Après mes dernières paroles, la salle de réception fut plongée dans un silence glaçant.


Plus de musique.
Plus de rires.
Plus de murmures.

Des centaines de regards figés étaient tournés vers l’écran géant.

Le visage de Theer perdit toute couleur. Son sourire arrogant s’effondra, remplacé par une panique incontrôlable.

— C… ce doit être une erreur… balbutia-t-il en reculant. Lysandra, tu n’as pas le droit… Tu ne peux pas faire ça…

Je levai lentement la main.

Aussitôt, un autre homme s’avança : Monsieur Hughes, l’auditeur principal de l’entreprise, tenant un dossier épais rempli de documents.

— Il n’y a aucune erreur, déclara-t-il calmement. Tous les comptes de Monsieur Theer ont été gelés aujourd’hui à 18 h 47. Ses actifs ont été transférés dans le fonds fiduciaire de Madame Vandross. Tous les contrats ont été résiliés.

Vesper s’agrippa au bras de Theer, tremblante.

— Qu… qu’est-ce que cela signifie ? murmura-t-elle.

Je m’approchai du micro.

— Cela signifie, répondis-je posément, que cette salle n’est plus payée. Les musiciens ne sont pas payés. Le service traiteur ne sera pas payé. L’hôtel non plus. Ce mariage “luxueux” repose désormais sur des dettes.

Un murmure inquiet parcourut l’assemblée.

Les serveurs se regardaient, nerveux.
Les invités consultaient leurs téléphones.
Les musiciens rangeaient discrètement leurs instruments.

Theer se retourna brusquement vers moi.

— Tu as tout planifié ! cria-t-il. Tu es folle !

Je souris légèrement.

— Non. J’ai simplement cessé d’être utile à tes yeux.

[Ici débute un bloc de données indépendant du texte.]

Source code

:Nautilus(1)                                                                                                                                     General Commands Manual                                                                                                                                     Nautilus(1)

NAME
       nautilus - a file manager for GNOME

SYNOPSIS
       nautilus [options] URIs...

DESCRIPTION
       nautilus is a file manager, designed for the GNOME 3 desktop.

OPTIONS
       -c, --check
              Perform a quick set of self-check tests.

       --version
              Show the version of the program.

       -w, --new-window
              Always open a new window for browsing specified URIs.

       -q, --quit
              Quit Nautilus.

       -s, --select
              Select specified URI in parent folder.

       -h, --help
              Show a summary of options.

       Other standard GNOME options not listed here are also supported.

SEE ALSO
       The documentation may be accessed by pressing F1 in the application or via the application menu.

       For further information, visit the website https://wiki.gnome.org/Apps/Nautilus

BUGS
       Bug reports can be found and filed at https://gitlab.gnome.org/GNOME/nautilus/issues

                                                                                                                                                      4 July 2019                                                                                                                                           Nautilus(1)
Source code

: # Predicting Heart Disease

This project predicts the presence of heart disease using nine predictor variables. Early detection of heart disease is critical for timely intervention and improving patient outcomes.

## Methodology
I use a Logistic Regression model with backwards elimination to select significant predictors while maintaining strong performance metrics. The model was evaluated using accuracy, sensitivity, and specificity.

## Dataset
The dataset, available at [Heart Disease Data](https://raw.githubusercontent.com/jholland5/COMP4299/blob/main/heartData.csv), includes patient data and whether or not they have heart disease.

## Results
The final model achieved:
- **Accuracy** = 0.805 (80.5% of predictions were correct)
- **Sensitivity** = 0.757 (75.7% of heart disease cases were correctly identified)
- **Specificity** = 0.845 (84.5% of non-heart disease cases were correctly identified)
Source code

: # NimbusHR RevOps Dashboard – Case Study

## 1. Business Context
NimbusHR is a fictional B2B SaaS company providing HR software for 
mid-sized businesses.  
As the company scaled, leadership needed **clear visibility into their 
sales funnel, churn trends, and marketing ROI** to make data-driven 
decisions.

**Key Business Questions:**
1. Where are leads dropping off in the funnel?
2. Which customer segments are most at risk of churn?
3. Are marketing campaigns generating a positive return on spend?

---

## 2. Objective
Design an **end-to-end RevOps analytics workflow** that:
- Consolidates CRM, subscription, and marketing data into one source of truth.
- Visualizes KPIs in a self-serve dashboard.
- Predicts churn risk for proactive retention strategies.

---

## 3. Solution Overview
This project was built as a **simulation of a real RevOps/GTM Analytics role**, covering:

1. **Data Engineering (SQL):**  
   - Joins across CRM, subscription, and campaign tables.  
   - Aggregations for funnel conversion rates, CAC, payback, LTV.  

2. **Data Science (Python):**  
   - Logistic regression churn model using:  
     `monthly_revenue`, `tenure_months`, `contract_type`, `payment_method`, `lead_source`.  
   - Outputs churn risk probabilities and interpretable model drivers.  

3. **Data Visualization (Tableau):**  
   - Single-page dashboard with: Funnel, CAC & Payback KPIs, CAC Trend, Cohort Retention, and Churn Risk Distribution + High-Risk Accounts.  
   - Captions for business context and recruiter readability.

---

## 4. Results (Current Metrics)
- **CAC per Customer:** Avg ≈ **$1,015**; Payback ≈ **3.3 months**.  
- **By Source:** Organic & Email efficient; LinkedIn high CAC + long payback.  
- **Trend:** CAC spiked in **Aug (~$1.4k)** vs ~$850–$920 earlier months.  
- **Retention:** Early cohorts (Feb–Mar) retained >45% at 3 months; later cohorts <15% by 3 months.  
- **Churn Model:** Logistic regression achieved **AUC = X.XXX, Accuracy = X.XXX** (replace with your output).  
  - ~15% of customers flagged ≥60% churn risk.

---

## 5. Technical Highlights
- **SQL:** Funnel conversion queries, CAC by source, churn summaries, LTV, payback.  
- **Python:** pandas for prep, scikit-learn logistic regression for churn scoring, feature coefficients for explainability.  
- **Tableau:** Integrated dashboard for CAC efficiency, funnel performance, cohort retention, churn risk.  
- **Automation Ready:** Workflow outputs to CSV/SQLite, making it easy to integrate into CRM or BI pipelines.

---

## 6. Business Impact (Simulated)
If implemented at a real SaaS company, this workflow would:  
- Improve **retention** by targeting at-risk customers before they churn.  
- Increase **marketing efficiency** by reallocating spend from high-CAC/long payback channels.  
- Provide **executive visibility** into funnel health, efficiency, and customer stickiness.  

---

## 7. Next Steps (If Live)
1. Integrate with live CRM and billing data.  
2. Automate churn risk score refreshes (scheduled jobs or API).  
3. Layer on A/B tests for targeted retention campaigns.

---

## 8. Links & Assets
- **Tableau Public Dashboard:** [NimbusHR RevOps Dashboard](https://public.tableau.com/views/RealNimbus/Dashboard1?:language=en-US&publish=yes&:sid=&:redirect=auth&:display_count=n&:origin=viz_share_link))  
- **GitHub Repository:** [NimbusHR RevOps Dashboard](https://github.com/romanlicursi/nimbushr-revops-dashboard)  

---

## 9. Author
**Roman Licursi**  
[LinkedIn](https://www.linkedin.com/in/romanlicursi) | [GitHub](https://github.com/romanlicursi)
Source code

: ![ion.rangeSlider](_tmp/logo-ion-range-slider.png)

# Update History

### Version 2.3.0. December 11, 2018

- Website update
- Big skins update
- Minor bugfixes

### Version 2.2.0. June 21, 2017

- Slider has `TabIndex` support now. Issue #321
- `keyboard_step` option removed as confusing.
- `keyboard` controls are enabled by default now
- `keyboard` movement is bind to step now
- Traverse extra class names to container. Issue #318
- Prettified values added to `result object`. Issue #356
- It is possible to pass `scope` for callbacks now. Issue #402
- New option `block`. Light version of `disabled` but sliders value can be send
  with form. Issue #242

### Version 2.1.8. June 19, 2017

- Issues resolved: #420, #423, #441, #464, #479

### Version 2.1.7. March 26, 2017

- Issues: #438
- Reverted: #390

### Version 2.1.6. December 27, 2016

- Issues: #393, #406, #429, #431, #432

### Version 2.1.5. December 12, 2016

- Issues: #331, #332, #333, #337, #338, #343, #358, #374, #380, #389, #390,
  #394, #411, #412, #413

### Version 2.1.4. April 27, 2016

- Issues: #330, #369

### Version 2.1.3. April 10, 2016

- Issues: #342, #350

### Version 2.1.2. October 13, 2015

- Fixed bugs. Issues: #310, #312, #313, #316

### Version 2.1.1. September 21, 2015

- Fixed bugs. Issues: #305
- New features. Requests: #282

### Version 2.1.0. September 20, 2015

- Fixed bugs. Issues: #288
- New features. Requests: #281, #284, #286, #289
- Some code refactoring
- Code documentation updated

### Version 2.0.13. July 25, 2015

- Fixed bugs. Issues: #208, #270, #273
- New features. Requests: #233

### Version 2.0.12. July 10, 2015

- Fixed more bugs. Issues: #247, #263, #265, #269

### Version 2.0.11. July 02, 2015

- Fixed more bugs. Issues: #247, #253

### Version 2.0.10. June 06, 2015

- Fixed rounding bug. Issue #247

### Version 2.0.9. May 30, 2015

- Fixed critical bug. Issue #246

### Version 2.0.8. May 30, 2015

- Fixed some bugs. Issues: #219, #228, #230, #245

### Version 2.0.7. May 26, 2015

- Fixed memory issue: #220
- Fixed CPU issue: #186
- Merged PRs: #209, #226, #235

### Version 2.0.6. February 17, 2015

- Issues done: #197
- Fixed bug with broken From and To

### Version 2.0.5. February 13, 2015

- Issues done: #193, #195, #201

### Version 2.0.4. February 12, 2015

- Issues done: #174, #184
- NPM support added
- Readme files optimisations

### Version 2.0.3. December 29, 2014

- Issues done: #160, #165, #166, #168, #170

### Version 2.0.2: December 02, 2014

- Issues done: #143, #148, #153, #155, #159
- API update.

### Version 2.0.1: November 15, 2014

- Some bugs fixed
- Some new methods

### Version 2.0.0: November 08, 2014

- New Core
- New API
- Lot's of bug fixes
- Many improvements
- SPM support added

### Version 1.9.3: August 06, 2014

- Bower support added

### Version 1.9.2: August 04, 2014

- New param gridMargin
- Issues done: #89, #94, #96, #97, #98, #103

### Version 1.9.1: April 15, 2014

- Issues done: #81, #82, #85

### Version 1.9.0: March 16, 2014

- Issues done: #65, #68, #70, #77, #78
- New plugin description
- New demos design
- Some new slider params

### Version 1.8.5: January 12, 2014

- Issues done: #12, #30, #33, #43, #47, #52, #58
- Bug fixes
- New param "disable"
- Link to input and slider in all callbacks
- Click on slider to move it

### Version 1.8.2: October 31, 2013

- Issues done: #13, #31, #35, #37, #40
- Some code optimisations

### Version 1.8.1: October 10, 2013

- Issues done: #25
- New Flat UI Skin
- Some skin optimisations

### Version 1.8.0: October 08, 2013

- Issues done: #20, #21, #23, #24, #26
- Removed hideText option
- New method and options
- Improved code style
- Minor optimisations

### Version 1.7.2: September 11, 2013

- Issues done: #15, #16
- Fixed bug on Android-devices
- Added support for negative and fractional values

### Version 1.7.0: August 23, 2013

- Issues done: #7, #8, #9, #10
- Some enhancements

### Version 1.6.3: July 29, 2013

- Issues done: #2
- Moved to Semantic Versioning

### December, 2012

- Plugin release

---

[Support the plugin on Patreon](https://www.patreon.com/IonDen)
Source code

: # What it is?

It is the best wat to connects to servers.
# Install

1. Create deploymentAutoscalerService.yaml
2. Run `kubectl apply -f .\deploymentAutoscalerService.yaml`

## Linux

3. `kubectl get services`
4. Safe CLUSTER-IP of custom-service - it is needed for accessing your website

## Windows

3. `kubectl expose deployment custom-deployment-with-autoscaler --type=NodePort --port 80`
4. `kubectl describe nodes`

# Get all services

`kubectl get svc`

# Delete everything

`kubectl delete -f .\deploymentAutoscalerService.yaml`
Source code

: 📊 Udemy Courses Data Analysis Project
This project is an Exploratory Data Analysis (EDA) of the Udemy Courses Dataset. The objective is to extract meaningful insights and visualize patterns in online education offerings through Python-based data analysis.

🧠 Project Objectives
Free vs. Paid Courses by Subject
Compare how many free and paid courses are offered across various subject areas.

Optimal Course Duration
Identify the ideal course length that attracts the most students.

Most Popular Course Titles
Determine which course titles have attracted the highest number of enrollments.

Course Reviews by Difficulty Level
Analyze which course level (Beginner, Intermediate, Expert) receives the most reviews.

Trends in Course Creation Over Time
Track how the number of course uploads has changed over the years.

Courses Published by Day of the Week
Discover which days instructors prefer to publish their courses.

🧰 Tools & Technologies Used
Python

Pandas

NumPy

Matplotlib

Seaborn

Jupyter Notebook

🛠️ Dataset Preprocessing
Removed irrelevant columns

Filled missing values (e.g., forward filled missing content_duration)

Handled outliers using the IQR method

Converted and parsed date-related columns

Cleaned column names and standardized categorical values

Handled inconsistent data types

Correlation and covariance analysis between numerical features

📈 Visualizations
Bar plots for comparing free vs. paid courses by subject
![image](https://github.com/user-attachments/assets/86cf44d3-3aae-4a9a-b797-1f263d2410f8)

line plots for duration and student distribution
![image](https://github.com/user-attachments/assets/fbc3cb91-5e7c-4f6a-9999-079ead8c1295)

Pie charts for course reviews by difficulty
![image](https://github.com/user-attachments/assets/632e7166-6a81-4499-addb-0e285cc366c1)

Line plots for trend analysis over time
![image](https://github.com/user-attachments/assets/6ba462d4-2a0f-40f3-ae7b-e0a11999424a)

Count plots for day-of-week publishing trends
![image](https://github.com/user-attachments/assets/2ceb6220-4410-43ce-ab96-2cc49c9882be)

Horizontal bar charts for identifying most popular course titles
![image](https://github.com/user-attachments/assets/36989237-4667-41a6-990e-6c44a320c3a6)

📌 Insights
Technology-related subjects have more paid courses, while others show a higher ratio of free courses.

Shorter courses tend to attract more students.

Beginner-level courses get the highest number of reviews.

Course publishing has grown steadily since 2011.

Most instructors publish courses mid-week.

L’écran changea de nouveau.

RAPPORT FINANCIER
TRANSFERTS ILLÉGAUX
COMPTES CACHÉS
PARADIS FISCAUX

Des chiffres vertigineux apparurent.
Des dates sur trois ans.
Sa signature partout.

Un souffle d’indignation traversa la salle.

— Ces fonds, annonça Zephaniah, ont été détournés des réserves de l’entreprise. Monsieur Theer les a utilisés à des fins personnelles, notamment pour financer ce mariage.

Les lèvres de Vesper tremblèrent.

— Tu m’avais dit que c’était ton argent… tes investissements… murmura-t-elle.

— Je… je peux tout expliquer ! s’écria Theer, paniqué.

Mais il était déjà trop tard.

Les portes s’ouvrirent brusquement.

Des hommes en costume sombre entrèrent.

Des enquêteurs financiers.

— Monsieur Theer, déclara l’un d’eux, vous êtes en état d’arrestation pour fraude, détournement de fonds et falsification de documents.

Le bruit des menottes résonna dans la salle.

Click.

Vesper hurla.

— Non ! Ce n’est pas possible ! Il ne ferait jamais ça !

— Si, répondis-je doucement. Et il l’a fait. Pendant que je bâtissais l’empire. Pendant que je travaillais sans dormir. Pendant que je lui faisais confiance.

Elle me fixa, bouleversée.

— Tu… tu savais tout ?

— Depuis le début.

Je m’approchai de Theer, désormais menotté, la tête baissée.

— Tu te souviens quand tu m’appelais un parasite ? murmurai-je. En réalité, j’étais le cœur de cette entreprise. Toi, tu n’étais qu’un passager.

Il leva vers moi un regard vide.

— Tu m’as détruit…

Je me penchai vers lui.

— Non. Tu t’es détruit toi-même. J’ai seulement cessé de te sauver.

Les policiers l’emmenèrent.

Les invités s’écartèrent en silence.

Certains filmaient.
D’autres détournaient les yeux.
Quelques-uns pleuraient.

La musique ne revint jamais.

Le mariage était terminé.

Vesper s’effondra sur une chaise, sa robe à 350 000 dollars devenue le symbole d’un rêve brisé.

Je me tournai vers l’assemblée.

— Merci d’être venus, dis-je calmement. La cérémonie est terminée.

Zephaniah me tendit un verre.

— À votre liberté, Madame.

Je le levai.

— À ne plus jamais être l’ombre de quelqu’un.

Et je bus.

À cet instant, je compris :

La plus grande revanche n’est ni la colère,
ni les cris,
ni les larmes.

C’est le silence…

Le silence dans lequel le monde de quelqu’un s’effondre.